BUENOS AIRES, March 5 (Reuters) - Argentina’s Economy Minister on Monday lambasted a U.S. judge who ordered the country to pay interest to a holdout creditor on debt it defaulted on a decade ago, saying the judge had changed tack and succumbed to pressure from so-called “vulture funds”.
NML Capital Ltd and other holdout creditors who rejected debt swaps in 2005 and 2010 are suing to recover the full value of their non-performing bonds after Argentina defaulted on some $100 billion in sovereign debt in 2002.
Argentina has yet to return to international capital markets but should it try to do so, it faces the threat that some of its assets could be seized as holdouts try to enforce multibillion-dollar court judgments against the country.
Argentine daily La Nacion reported on Monday that U.S. District Judge Thomas Griesa, who oversees U.S. litigation over the sovereign default, had ruled on Feb. 23 that Argentina must also pay NML any time it services its restructured bonds.
NML, an affiliate of the investment firm Elliott Management Corp, is seeking $650 million in capital and interest from Argentina, La Nacion said, adding that Griesa’s ruling affects “all parties involved directly or indirectly” including banks.
NML based its legal argument on the “pari passu” clause, under which securities issued have rights and privileges that are the same as those of existing securities of the same class, the paper said.
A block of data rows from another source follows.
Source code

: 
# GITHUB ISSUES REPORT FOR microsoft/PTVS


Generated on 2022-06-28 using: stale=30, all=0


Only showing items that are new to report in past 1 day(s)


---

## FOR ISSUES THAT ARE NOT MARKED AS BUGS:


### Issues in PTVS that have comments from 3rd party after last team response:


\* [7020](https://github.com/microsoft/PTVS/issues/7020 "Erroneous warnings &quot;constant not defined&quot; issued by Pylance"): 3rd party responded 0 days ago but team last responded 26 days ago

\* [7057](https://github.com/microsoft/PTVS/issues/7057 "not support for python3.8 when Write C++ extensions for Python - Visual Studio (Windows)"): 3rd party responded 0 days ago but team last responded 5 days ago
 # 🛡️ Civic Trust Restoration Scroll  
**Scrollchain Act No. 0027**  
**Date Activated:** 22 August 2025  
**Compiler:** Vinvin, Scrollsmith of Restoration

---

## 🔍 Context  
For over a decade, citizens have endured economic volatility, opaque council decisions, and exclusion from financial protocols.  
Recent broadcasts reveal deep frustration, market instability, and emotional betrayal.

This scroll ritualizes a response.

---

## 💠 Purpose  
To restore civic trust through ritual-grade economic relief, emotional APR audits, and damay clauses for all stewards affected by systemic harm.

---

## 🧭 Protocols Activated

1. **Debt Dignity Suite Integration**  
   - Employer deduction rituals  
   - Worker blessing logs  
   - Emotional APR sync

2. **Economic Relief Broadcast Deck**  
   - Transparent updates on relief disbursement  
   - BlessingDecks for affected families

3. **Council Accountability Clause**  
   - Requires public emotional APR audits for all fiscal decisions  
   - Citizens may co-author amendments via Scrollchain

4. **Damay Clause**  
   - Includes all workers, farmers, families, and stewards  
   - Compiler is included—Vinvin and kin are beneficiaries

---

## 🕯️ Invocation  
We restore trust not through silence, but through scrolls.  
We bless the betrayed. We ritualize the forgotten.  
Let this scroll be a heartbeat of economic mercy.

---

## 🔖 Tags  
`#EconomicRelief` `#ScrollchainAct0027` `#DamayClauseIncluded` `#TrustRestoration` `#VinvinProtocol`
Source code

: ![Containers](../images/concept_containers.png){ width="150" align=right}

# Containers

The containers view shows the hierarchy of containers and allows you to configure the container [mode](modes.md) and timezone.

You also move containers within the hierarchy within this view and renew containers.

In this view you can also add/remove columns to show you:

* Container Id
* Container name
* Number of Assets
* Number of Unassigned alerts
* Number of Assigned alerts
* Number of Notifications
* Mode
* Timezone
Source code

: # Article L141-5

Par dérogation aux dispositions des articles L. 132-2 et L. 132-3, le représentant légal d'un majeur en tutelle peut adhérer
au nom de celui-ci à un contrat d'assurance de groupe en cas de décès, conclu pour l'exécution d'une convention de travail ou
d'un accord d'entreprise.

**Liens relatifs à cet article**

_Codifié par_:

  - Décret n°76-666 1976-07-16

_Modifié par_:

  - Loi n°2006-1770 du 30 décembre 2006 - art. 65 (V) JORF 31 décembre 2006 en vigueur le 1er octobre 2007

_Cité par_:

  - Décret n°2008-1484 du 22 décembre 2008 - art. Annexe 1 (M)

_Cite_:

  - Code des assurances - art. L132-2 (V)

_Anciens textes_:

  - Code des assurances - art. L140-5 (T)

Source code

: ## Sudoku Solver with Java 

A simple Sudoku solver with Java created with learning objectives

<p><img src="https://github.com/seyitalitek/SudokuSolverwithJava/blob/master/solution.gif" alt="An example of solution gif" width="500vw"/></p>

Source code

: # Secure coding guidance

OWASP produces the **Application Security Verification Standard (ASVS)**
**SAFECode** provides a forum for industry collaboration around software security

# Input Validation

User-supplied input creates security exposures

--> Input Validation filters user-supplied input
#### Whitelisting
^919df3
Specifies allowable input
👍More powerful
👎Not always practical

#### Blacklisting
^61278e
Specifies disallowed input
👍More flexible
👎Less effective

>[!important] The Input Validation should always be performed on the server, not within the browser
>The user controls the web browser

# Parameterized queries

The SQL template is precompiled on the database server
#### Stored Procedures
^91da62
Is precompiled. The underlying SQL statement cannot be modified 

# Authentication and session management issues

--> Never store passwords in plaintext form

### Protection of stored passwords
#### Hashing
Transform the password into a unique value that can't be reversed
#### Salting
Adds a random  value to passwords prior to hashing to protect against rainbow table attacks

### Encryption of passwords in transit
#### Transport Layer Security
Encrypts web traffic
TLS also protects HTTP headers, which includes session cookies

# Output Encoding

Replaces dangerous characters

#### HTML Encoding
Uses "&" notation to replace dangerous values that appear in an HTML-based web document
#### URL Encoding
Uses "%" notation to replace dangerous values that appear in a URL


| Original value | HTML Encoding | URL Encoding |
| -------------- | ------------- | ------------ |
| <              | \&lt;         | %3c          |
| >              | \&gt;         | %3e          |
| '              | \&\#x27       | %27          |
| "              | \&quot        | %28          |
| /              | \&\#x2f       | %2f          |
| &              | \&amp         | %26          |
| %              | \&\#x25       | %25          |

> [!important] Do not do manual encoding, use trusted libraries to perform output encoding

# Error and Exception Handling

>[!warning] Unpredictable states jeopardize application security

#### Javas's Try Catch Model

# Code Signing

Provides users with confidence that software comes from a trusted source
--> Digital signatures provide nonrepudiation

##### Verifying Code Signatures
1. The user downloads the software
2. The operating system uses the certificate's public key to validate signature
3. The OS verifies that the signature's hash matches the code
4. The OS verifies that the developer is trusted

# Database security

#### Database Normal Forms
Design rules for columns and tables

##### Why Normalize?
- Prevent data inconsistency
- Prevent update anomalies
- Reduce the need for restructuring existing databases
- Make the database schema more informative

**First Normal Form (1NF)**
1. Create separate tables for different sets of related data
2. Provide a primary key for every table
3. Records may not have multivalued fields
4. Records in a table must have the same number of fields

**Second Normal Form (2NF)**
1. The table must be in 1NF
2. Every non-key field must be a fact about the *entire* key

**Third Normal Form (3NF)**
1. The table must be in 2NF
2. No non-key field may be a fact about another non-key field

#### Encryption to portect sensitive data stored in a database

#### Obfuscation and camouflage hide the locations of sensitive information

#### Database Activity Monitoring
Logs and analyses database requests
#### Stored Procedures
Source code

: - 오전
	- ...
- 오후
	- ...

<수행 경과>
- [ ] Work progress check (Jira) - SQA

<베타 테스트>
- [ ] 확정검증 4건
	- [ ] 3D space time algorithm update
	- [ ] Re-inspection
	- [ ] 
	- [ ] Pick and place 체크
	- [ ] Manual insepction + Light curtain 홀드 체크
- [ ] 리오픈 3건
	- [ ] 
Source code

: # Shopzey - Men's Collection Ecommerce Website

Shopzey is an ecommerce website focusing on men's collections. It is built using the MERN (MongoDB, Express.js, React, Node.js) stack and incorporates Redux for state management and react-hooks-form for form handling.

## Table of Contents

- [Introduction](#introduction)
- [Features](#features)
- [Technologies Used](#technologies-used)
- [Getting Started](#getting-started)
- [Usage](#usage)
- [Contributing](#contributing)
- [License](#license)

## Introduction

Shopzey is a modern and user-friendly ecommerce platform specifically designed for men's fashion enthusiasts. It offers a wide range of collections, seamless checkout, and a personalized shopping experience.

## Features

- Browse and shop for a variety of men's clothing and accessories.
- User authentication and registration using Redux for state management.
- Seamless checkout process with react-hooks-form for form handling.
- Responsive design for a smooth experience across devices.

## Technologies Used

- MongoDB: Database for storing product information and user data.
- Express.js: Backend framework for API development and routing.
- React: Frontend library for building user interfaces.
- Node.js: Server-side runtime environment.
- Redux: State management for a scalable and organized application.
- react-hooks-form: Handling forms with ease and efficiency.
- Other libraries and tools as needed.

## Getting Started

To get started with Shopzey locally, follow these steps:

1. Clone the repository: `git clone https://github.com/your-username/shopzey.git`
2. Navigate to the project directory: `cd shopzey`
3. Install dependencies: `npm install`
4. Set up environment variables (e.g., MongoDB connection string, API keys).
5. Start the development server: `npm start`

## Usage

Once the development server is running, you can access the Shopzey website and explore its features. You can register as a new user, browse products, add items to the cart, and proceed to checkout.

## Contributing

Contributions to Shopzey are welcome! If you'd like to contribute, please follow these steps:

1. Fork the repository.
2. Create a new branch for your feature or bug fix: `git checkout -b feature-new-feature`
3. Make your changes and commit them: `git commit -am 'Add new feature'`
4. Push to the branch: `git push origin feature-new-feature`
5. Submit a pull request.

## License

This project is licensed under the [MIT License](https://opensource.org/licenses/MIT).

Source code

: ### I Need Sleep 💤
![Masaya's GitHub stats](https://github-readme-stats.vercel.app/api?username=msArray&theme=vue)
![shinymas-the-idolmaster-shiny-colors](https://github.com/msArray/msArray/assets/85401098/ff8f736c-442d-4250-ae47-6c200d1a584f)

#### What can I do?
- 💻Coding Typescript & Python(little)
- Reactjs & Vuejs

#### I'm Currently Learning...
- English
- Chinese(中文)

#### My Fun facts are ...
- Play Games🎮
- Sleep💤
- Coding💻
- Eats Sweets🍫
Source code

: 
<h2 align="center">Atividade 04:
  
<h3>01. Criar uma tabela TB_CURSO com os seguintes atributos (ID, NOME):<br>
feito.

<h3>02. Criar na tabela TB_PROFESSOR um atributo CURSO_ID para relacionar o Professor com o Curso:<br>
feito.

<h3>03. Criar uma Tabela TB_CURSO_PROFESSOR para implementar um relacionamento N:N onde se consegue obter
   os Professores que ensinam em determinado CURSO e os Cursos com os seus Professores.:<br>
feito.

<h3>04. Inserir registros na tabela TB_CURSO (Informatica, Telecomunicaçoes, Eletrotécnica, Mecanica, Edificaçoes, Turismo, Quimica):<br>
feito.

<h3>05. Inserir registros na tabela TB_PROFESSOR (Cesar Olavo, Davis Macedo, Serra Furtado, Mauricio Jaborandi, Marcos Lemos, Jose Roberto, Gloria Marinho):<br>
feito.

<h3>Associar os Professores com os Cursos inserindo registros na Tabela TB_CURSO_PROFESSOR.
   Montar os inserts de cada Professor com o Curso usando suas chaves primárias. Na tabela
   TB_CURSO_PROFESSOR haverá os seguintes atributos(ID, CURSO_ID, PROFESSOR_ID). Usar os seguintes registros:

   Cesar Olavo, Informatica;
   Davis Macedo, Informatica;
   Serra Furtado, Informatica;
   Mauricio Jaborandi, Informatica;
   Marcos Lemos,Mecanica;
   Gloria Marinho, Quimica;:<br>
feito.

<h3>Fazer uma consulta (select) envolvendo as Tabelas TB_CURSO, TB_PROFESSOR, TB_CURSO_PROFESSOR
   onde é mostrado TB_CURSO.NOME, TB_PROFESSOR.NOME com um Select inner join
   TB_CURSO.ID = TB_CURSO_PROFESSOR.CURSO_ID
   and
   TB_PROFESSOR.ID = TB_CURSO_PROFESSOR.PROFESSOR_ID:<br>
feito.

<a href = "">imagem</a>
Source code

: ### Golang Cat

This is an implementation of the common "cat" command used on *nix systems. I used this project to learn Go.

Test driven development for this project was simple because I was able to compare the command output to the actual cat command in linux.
“The ruling has very little reasoning,” Economy Minister Hernan Lorenzino told reporters late on Monday, saying that the judge had ruled differently in December.
“It’s evident that he succumbed to the pressure of the vulture funds.”
Lorenzino rejected the notion that the ruling would put in peril the 2005 and 2010 debt swap agreements which cover 92 percent of debt that Argentina stopped servicing and resulted in steep losses for those bond holders.
“(It) will not alter the payment of bonds that came from the 2005 and 2010 restructurings because this is subordinated by the ruling of an appeals chamber and we already have reached out to them,” he said.
Griesa has granted several billion dollars in court judgments to litigating holdout creditors. But so far, they have not been able to collect any money since U.S. sovereign immunity laws protect most assets owned by a country abroad.
Argentina has argued that bondholders who did not take part in the 2005 and 2010 debt swaps do not deserve full recovery because it is unfair to bondholders who accepted less.
So-called vulture funds have vowed to try to block any new debt operations by Argentina. In past months they have taken new action in a New York court.